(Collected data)
────────────────────

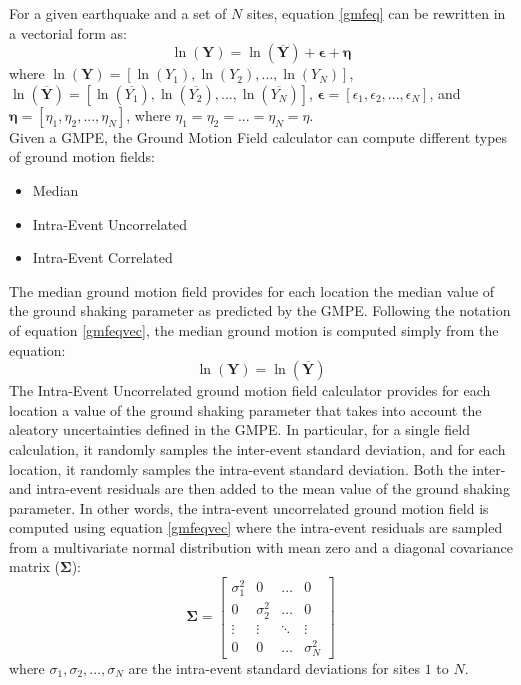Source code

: For a given earthquake and a set of $N$ sites, equation \ref{gmfeq} can 
be rewritten in a vectorial form as:
\begin{equation}
\ln (\bm{Y}) = \ln (\overline{\bm{Y}})+\bm{\epsilon}+\bm{\eta} 
\label{gmfeqvec}
\end{equation}
where ${\ln (\bm{Y})}=[\ln (Y_{1}), \ln (Y_{2}),...,\ln (Y_{N})]$, 
$\ln (\overline{\bm{Y}})=[\ln (\overline{Y_{1}}), 
\ln (\overline{Y_{2}}),...,\ln (\overline{Y_{N}})]$, $\bm{\epsilon}=[\epsilon_{1},\epsilon_{2},...,\epsilon_{N}]$, and $\bm{\eta}=[\eta_{1},\eta_{2},...,\eta_{N}]$, where $\eta_{1}=\eta_{2}=...=\eta_{N}=\eta$.\\
Given a GMPE, the Ground Motion Field calculator can compute different types 
of ground motion fields:
\begin{itemize}
\item Median
\item Intra-Event Uncorrelated
\item Intra-Event Correlated
\end{itemize}
The median ground motion field provides for each location the median value of 
the ground shaking parameter as predicted by the GMPE. Following the notation 
of equation \ref{gmfeqvec}, the median ground motion is computed simply from 
the equation:
\begin{equation}
\ln (\bm{Y}) = \ln (\overline{\bm{Y}})
\end{equation}
The Intra-Event Uncorrelated ground motion field calculator provides for each 
location a value of the ground shaking parameter that takes into account 
the aleatory uncertainties defined in the GMPE. In particular, for a single 
field calculation, it randomly samples the inter-event standard deviation, 
and for each location, it randomly samples the intra-event standard deviation.
%
Both the inter- and intra-event residuals are then added to the mean value of 
the ground shaking parameter. In other words, the intra-event uncorrelated 
ground motion field is computed using equation \ref{gmfeqvec} where the 
intra-event residuals are sampled from a multivariate normal distribution
with mean zero and a diagonal covariance matrix ($\bm{\Sigma}$):
\begin{equation}
\bm{\Sigma}=
\begin{bmatrix}
\sigma^{2}_{1} &  0  & \ldots & 0\\
0  &  \sigma^{2}_{2} & \ldots & 0\\
\vdots & \vdots & \ddots & \vdots\\
0  &   0       &\ldots & \sigma^{2}_{N}
\end{bmatrix}
\end{equation}
where $\sigma_{1}, \sigma_{2},...,\sigma_{N}$ are the intra-event standard 
deviations for sites $1$ to $N$.

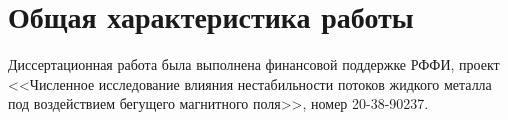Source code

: \section*{Общая характеристика работы}

\newcommand{\actuality}{\pdfbookmark[1]{Актуальность}{actuality}\underline{\textbf{\actualityTXT}}}

\newcommand{\progress}{\pdfbookmark[1]{Разработанность темы}{progress}\underline{\textbf{\progressTXT}}}

\newcommand{\aim}{\pdfbookmark[1]{Цели}{aim}\underline{{\textbf\aimTXT}}}

\newcommand{\tasks}{\pdfbookmark[1]{Задачи}{tasks}\underline{\textbf{\tasksTXT}}}
\newcommand{\aimtasks}{\pdfbookmark[1]{Цели и задачи}{aimtasks}\aimtasksTXT}
\newcommand{\novelty}{\pdfbookmark[1]{Научная новизна}{novelty}\underline{\textbf{\noveltyTXT}}}
\newcommand{\influence}{\pdfbookmark[1]{Практическая значимость}{influence}\underline{\textbf{\influenceTXT}}}
\newcommand{\methods}{\pdfbookmark[1]{Методология и методы исследования}{methods}\underline{\textbf{\methodsTXT}}}
\newcommand{\defpositions}{\pdfbookmark[1]{Положения, выносимые на защиту}{defpositions}\underline{\textbf{\defpositionsTXT}}}
\newcommand{\reliability}{\pdfbookmark[1]{Достоверность}{reliability}\underline{\textbf{\reliabilityTXT}}}
\newcommand{\probation}{\pdfbookmark[1]{Апробация}{probation}\underline{\textbf{\probationTXT}}}
\newcommand{\contribution}{\pdfbookmark[1]{Личный вклад}{contribution}\underline{\textbf{\contributionTXT}}}
\newcommand{\publications}{\pdfbookmark[1]{Публикации}{publications}\underline{\textbf{\publicationsTXT}}}


Диссертационная работа была выполнена финансовой поддержке РФФИ, проект <<Численное исследование влияния нестабильности потоков жидкого металла под воздействием бегущего магнитного поля>>, номер 20-38-90237.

────────────────────

What you are asked to do:
In the records above, locate each line with the word "mean". Copy all such lines.

Completed task:
Both the inter- and intra-event residuals are then added to the mean value of 
with mean zero and a diagonal covariance matrix ($\bm{\Sigma}$):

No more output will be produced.